● ACTIVITY
Your task is to transcribe all the entries exactly, excluding pictures.
--------
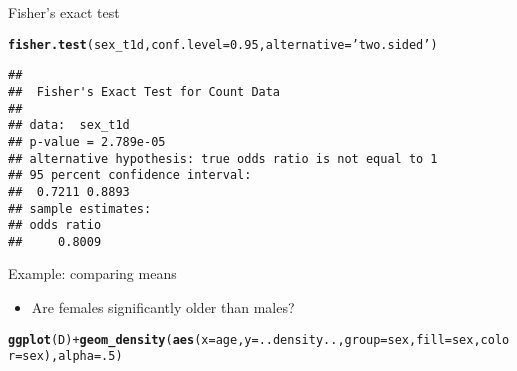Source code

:\documentclass{beamer}
\makeatletter
\newcommand{\hlnum}[1]{\textcolor[rgb]{0.686,0.059,0.569}{#1}}%
\newcommand{\hlstr}[1]{\textcolor[rgb]{0.192,0.494,0.8}{#1}}%
\newcommand{\hlopt}[1]{\textcolor[rgb]{0,0,0}{#1}}%
\newcommand{\hlstd}[1]{\textcolor[rgb]{0.345,0.345,0.345}{#1}}%
\newcommand{\hlkwc}[1]{\textcolor[rgb]{0.333,0.667,0.333}{#1}}%
\newcommand{\hlkwd}[1]{\textcolor[rgb]{0.737,0.353,0.396}{\textbf{#1}}}%
\newenvironment{kframe}{%
 \def\at@end@of@kframe{}%
 \ifinner\ifhmode%
  \def\at@end@of@kframe{\end{minipage}}%
  \begin{minipage}{\columnwidth}%
 \fi\fi%
 \def\FrameCommand##1{\hskip\@totalleftmargin \hskip-\fboxsep
 \colorbox{shadecolor}{##1}\hskip-\fboxsep
     \hskip-\linewidth \hskip-\@totalleftmargin \hskip\columnwidth}%
 \MakeFramed {\advance\hsize-\width
   \@totalleftmargin\z@ \linewidth\hsize
   \@setminipage}}%
 {\par\unskip\endMakeFramed%
 \at@end@of@kframe}
\newenvironment{knitrout}{}{} %
\makeatother
\begin{document}
\begin{frame}[fragile]{Fisher's exact test}
\begin{knitrout}\tiny
{}\color{fgcolor}\begin{kframe}
\begin{alltt}
\hlkwd{fisher.test}\hlstd{(sex_t1d,} \hlkwc{conf.level}\hlstd{=}\hlnum{0.95}\hlstd{,} \hlkwc{alternative}\hlstd{=}\hlstr{'two.sided'}\hlstd{)}
\end{alltt}
\begin{verbatim}
## 
## 	Fisher's Exact Test for Count Data
## 
## data:  sex_t1d
## p-value = 2.789e-05
## alternative hypothesis: true odds ratio is not equal to 1
## 95 percent confidence interval:
##  0.7211 0.8893
## sample estimates:
## odds ratio 
##     0.8009
\end{verbatim}
\end{kframe}
\end{knitrout}
\end{frame}

\begin{frame}[fragile]{Example: comparing means}
  \begin{itemize}
    \item Are females significantly older than males?
  \end{itemize}
\begin{knitrout}\tiny
{}\color{fgcolor}\begin{kframe}
\begin{alltt}
\hlkwd{ggplot}\hlstd{(D)} \hlopt{+} \hlkwd{geom_density}\hlstd{(}\hlkwd{aes}\hlstd{(}\hlkwc{x}\hlstd{=age,} \hlkwc{y}\hlstd{=..density..,} \hlkwc{group}\hlstd{=sex,} \hlkwc{fill}\hlstd{=sex,} \hlkwc{color}\hlstd{=sex),} \hlkwc{alpha}\hlstd{=}\hlnum{.5}\hlstd{)}
\end{alltt}


{\ttfamily\noindent\bfseries\color{errorcolor}{\#\# Error: ggplot2 doesn't know how to deal with data of class list}}\end{kframe}
\end{knitrout}
\end{frame}
\end{document}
--------
● OUTPUT FOR THIS EXERCISE
Source code

:\documentclass{beamer}
\makeatletter
\newcommand{\hlnum}[1]{\textcolor[rgb]{0.686,0.059,0.569}{#1}}%
\newcommand{\hlstr}[1]{\textcolor[rgb]{0.192,0.494,0.8}{#1}}%
\newcommand{\hlopt}[1]{\textcolor[rgb]{0,0,0}{#1}}%
\newcommand{\hlstd}[1]{\textcolor[rgb]{0.345,0.345,0.345}{#1}}%
\newcommand{\hlkwc}[1]{\textcolor[rgb]{0.333,0.667,0.333}{#1}}%
\newcommand{\hlkwd}[1]{\textcolor[rgb]{0.737,0.353,0.396}{\textbf{#1}}}%
\newenvironment{kframe}{%
 \def\at@end@of@kframe{}%
 \ifinner\ifhmode%
  \def\at@end@of@kframe{\end{minipage}}%
  \begin{minipage}{\columnwidth}%
 \fi\fi%
 \def\FrameCommand##1{\hskip\@totalleftmargin \hskip-\fboxsep
 \colorbox{shadecolor}{##1}\hskip-\fboxsep
     \hskip-\linewidth \hskip-\@totalleftmargin \hskip\columnwidth}%
 \MakeFramed {\advance\hsize-\width
   \@totalleftmargin\z@ \linewidth\hsize
   \@setminipage}}%
 {\par\unskip\endMakeFramed%
 \at@end@of@kframe}
\newenvironment{knitrout}{}{} %
\makeatother
\begin{document}
\begin{frame}[fragile]{Fisher's exact test}
\begin{knitrout}\tiny
{}\color{fgcolor}\begin{kframe}
\begin{alltt}
\hlkwd{fisher.test}\hlstd{(sex_t1d,} \hlkwc{conf.level}\hlstd{=}\hlnum{0.95}\hlstd{,} \hlkwc{alternative}\hlstd{=}\hlstr{'two.sided'}\hlstd{)}
\end{alltt}
\begin{verbatim}
## 
## 	Fisher's Exact Test for Count Data
## 
## data:  sex_t1d
## p-value = 2.789e-05
## alternative hypothesis: true odds ratio is not equal to 1
## 95 percent confidence interval:
##  0.7211 0.8893
## sample estimates:
## odds ratio 
##     0.8009
\end{verbatim}
\end{kframe}
\end{knitrout}
\end{frame}

\begin{frame}[fragile]{Example: comparing means}
  \begin{itemize}
    \item Are females significantly older than males?
  \end{itemize}
\begin{knitrout}\tiny
{}\color{fgcolor}\begin{kframe}
\begin{alltt}
\hlkwd{ggplot}\hlstd{(D)} \hlopt{+} \hlkwd{geom_density}\hlstd{(}\hlkwd{aes}\hlstd{(}\hlkwc{x}\hlstd{=age,} \hlkwc{y}\hlstd{=..density..,} \hlkwc{group}\hlstd{=sex,} \hlkwc{fill}\hlstd{=sex,} \hlkwc{color}\hlstd{=sex),} \hlkwc{alpha}\hlstd{=}\hlnum{.5}\hlstd{)}
\end{alltt}


{\ttfamily\noindent\bfseries\color{errorcolor}{\#\# Error: ggplot2 doesn't know how to deal with data of class list}}\end{kframe}
\end{knitrout}
\end{frame}
\end{document}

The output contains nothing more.